Le naturaliste et présentateur de la BBC Springwatch Chris Packham a lancé un appel à l’action pour la prochaine génération de défenseurs de l’environnement, soulignant que les jeunes doivent avoir les moyens de mener la lutte contre le déclin de l’environnement.
S’exprimant à l’Université d’East Anglia à Norwich, Packham assistait aux célébrations du centenaire du Norfolk Wildlife Trust, une organisation marquant 100 ans de protection de la biodiversité locale.
Un siècle de conservation à Norfolk
Le Norfolk Wildlife Trust a une histoire riche qui remonte à 1926, lorsque le Dr Sydney Long a acheté 435 acres de marais à Cley, près de la mer. Au cours du siècle dernier, la mission du Trust a évolué d’une préservation fondamentale des réserves naturelles à une approche plus intégrée de la gestion des terres.

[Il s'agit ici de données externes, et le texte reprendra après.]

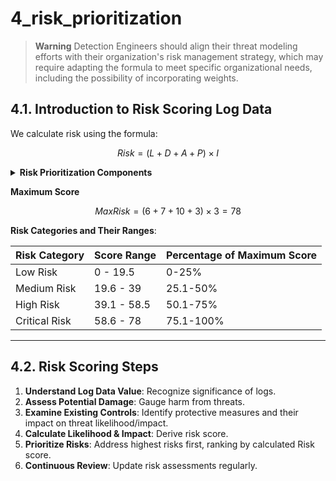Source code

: # 4_risk_prioritization

<aside>

> **Warning**
> Detection Engineers should align their threat modeling efforts with their organization's risk management strategy, which may require adapting the formula to meet specific organizational needs, including the possibility of incorporating weights.
</aside>

## **4.1. Introduction to Risk Scoring Log Data**

We calculate risk using the formula:

$$
Risk=(L+D+A+P)×I
$$

<details>
  <summary><strong>Risk Prioritization Components</strong></summary>

  1. **Likelihood (L)**:
      - **Range**: 0-6
      - **Explanation**: This component measures the probability of the threat materializing in the context of your specific organization. A higher score means a greater likelihood of the threat occurring, while a score of zero suggests minimal or no chance.

  2. **Detection Difficulty (D)**:
      - **Range**: 0-7
      - **Explanation**: It gauges how challenging it is to detect a threat or suspicious activity in the environment. A higher score indicates a more complex detection process, while a score of zero denotes an easily detectable threat.

  3. **Asset Value (A)**:
      - **Range**: 0-10
      - **Explanation**: Represents the inherent value of the asset that is at risk. The asset could be infrastructure, data, or any other organizational resource. A higher score indicates a more valuable or critical asset.

  4. **Propagation Potential (P)**:
      - **Range**: 1-3
      - **Explanation**: This component assesses the potential of the threat to spread or propagate within the organization's environment. A score of 3 indicates a high likelihood of widespread propagation, while a score of 1 suggests limited spreading potential.

  5. **Impact (I)**:
      - **Range**: 1-3
      - **Explanation**: Directly related to "Threat Severity", this component evaluates the potential damage or consequences if the threat materializes. It accounts for both immediate and indirect implications, like data loss, system unavailability, reputational damage, or financial losses. A higher score indicates more severe potential repercussions.
</details>

**Maximum Score**

$$
Max Risk=(6+7+10+3)×3=78
$$

**Risk Categories and Their Ranges**:

| Risk Category | Score Range | Percentage of Maximum Score |
| --- | --- | --- |
| Low Risk | 0 - 19.5 | 0-25% |
| Medium Risk | 19.6 - 39 | 25.1-50% |
| High Risk | 39.1 - 58.5 | 50.1-75% |
| Critical Risk | 58.6 - 78 | 75.1-100% |

---

## **4.2. Risk Scoring Steps**

1. **Understand Log Data Value**: Recognize significance of logs.
2. **Assess Potential Damage**: Gauge harm from threats.
3. **Examine Existing Controls**: Identify protective measures and their impact on threat likelihood/impact.
4. **Calculate Likelihood & Impact**: Derive risk score.
5. **Prioritize Risks**: Address highest risks first, ranking by calculated Risk score.
6. **Continuous Review**: Update risk assessments regularly.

En réfléchissant à la valeur écologique unique de la région, Packham a souligné la grande variété des paysages de Norfolk :
– Écosystèmes côtiers, notamment dunes sableuses et côtes boueuses.

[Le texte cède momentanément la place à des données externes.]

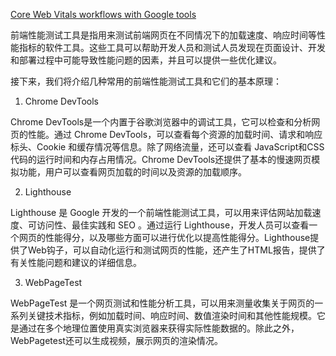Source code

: 

[Core Web Vitals workflows with Google tools](https://web.dev/articles/vitals-tools?hl=en#a_three_step_workflow_for_ensuring_your_websites_core_web_vitals_stay_healthy)



前端性能测试工具是指用来测试前端网页在不同情况下的加载速度、响应时间等性能指标的软件工具。这些工具可以帮助开发人员和测试人员发现在页面设计、开发和部署过程中可能导致性能问题的因素，并且可以提供一些优化建议。

接下来，我们将介绍几种常用的前端性能测试工具和它们的基本原理：

1. Chrome DevTools

Chrome DevTools是一个内置于谷歌浏览器中的调试工具，它可以检查和分析网页的性能。通过 Chrome DevTools，可以查看每个资源的加载时间、请求和响应标头、Cookie 和缓存情况等信息。除了网络流量，还可以查看 JavaScript和CSS代码的运行时间和内存占用情况。Chrome DevTools还提供了基本的慢速网页模拟功能，用户可以查看网页加载的时间以及资源的加载顺序。

2. Lighthouse

Lighthouse 是 Google 开发的一个前端性能测试工具，可以用来评估网站加载速度、可访问性、最佳实践和 SEO 。通过运行 Lighthouse，开发人员可以查看一个网页的性能得分，以及哪些方面可以进行优化以提高性能得分。Lighthouse提供了Web钩子，可以自动化运行和测试网页的性能，还产生了HTML报告，提供了有关性能问题和建议的详细信息。

3. WebPageTest

WebPageTest 是一个网页测试和性能分析工具，可以用来测量收集关于网页的一系列关键技术指标，例如加载时间、响应时间、数值渲染时间和其他性能规模。它是通过在多个地理位置使用真实浏览器来获得实际性能数据的。除此之外，WebPagetest还可以生成视频，展示网页的渲染情况。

– Zones humides, telles que de vastes roselières.
– Habitats terrestres, y compris des landes sèches et des terres agricoles diverses.
Ce niveau élevé de diversité des habitats est précisément ce qui permet à Norfolk de soutenir un si vaste éventail d’espèces sauvages.
De la préservation à la transformation du paysage
Alors que la conservation traditionnelle se concentre sur la protection de zones spécifiques de la nature, Packham soutient que l’ère moderne nécessite un changement plus systémique. Il préconise un modèle de collaboration dans lequel les défenseurs de l’environnement travaillent directement avec les agriculteurs et forestiers pour « remodeler le paysage » pour en faire un écosystème plus sain et plus résilient.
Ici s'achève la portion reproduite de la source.